* What you are asked to do:
Filter the entries down to the lines containing "even", and copy those lines.

(Dataset entries)
———
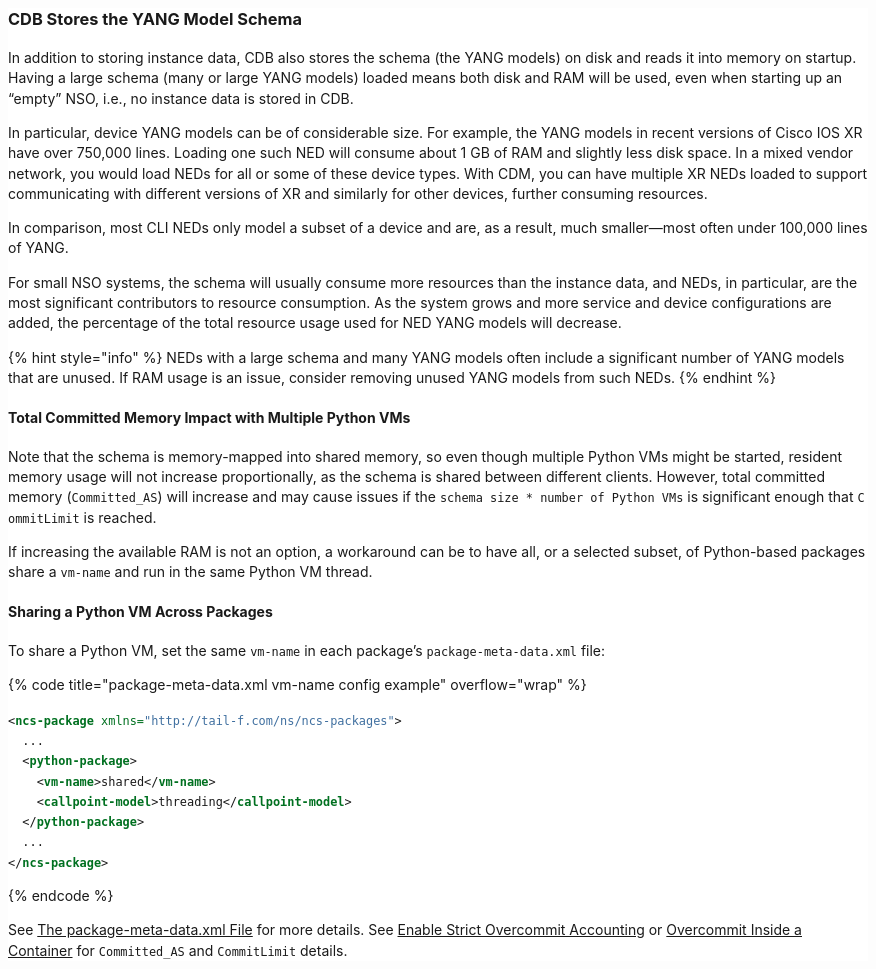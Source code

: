 ### CDB Stores the YANG Model Schema <a href="#d5e8743" id="d5e8743"></a>

In addition to storing instance data, CDB also stores the schema (the YANG models) on disk and reads it into memory on startup. Having a large schema (many or large YANG models) loaded means both disk and RAM will be used, even when starting up an “empty” NSO, i.e., no instance data is stored in CDB.

In particular, device YANG models can be of considerable size. For example, the YANG models in recent versions of Cisco IOS XR have over 750,000 lines. Loading one such NED will consume about 1 GB of RAM and slightly less disk space. In a mixed vendor network, you would load NEDs for all or some of these device types. With CDM, you can have multiple XR NEDs loaded to support communicating with different versions of XR and similarly for other devices, further consuming resources.

In comparison, most CLI NEDs only model a subset of a device and are, as a result, much smaller—most often under 100,000 lines of YANG.

For small NSO systems, the schema will usually consume more resources than the instance data, and NEDs, in particular, are the most significant contributors to resource consumption. As the system grows and more service and device configurations are added, the percentage of the total resource usage used for NED YANG models will decrease.

{% hint style="info" %}
NEDs with a large schema and many YANG models often include a significant number of YANG models that are unused. If RAM usage is an issue, consider removing unused YANG models from such NEDs.
{% endhint %}

#### Total Committed Memory Impact with Multiple Python VMs

Note that the schema is memory-mapped into shared memory, so even though multiple Python VMs might be started, resident memory usage will not increase proportionally, as the schema is shared between different clients. However, total committed memory (`Committed_AS`) will increase and may cause issues if the `schema size * number of Python VMs` is significant enough that `CommitLimit` is reached.

If increasing the available RAM is not an option, a workaround can be to have all, or a selected subset, of Python-based packages share a `vm-name` and run in the same Python VM thread.

#### Sharing a Python VM Across Packages

To share a Python VM, set the same `vm-name` in each package’s `package-meta-data.xml` file:

{% code title="package-meta-data.xml vm-name config example" overflow="wrap" %}
```xml
<ncs-package xmlns="http://tail-f.com/ns/ncs-packages">
  ...
  <python-package>
    <vm-name>shared</vm-name>
    <callpoint-model>threading</callpoint-model>
  </python-package>
  ...
</ncs-package>
```
{% endcode %}

See [The package-meta-data.xml File](../core-concepts/packages.md#d5e4962) for more details. See [Enable Strict Overcommit Accounting](../../administration/installation-and-deployment/system-install.md#enable-strict-overcommit-accounting-on-the-host) or [Overcommit Inside a Container](../../administration/installation-and-deployment/containerized-nso.md#d5e8605) for `Committed_AS` and `CommitLimit` details.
———
* Solved exercise:
In addition to storing instance data, CDB also stores the schema (the YANG models) on disk and reads it into memory on startup. Having a large schema (many or large YANG models) loaded means both disk and RAM will be used, even when starting up an “empty” NSO, i.e., no instance data is stored in CDB.
Note that the schema is memory-mapped into shared memory, so even though multiple Python VMs might be started, resident memory usage will not increase proportionally, as the schema is shared between different clients. However, total committed memory (`Committed_AS`) will increase and may cause issues if the `schema size * number of Python VMs` is significant enough that `CommitLimit` is reached.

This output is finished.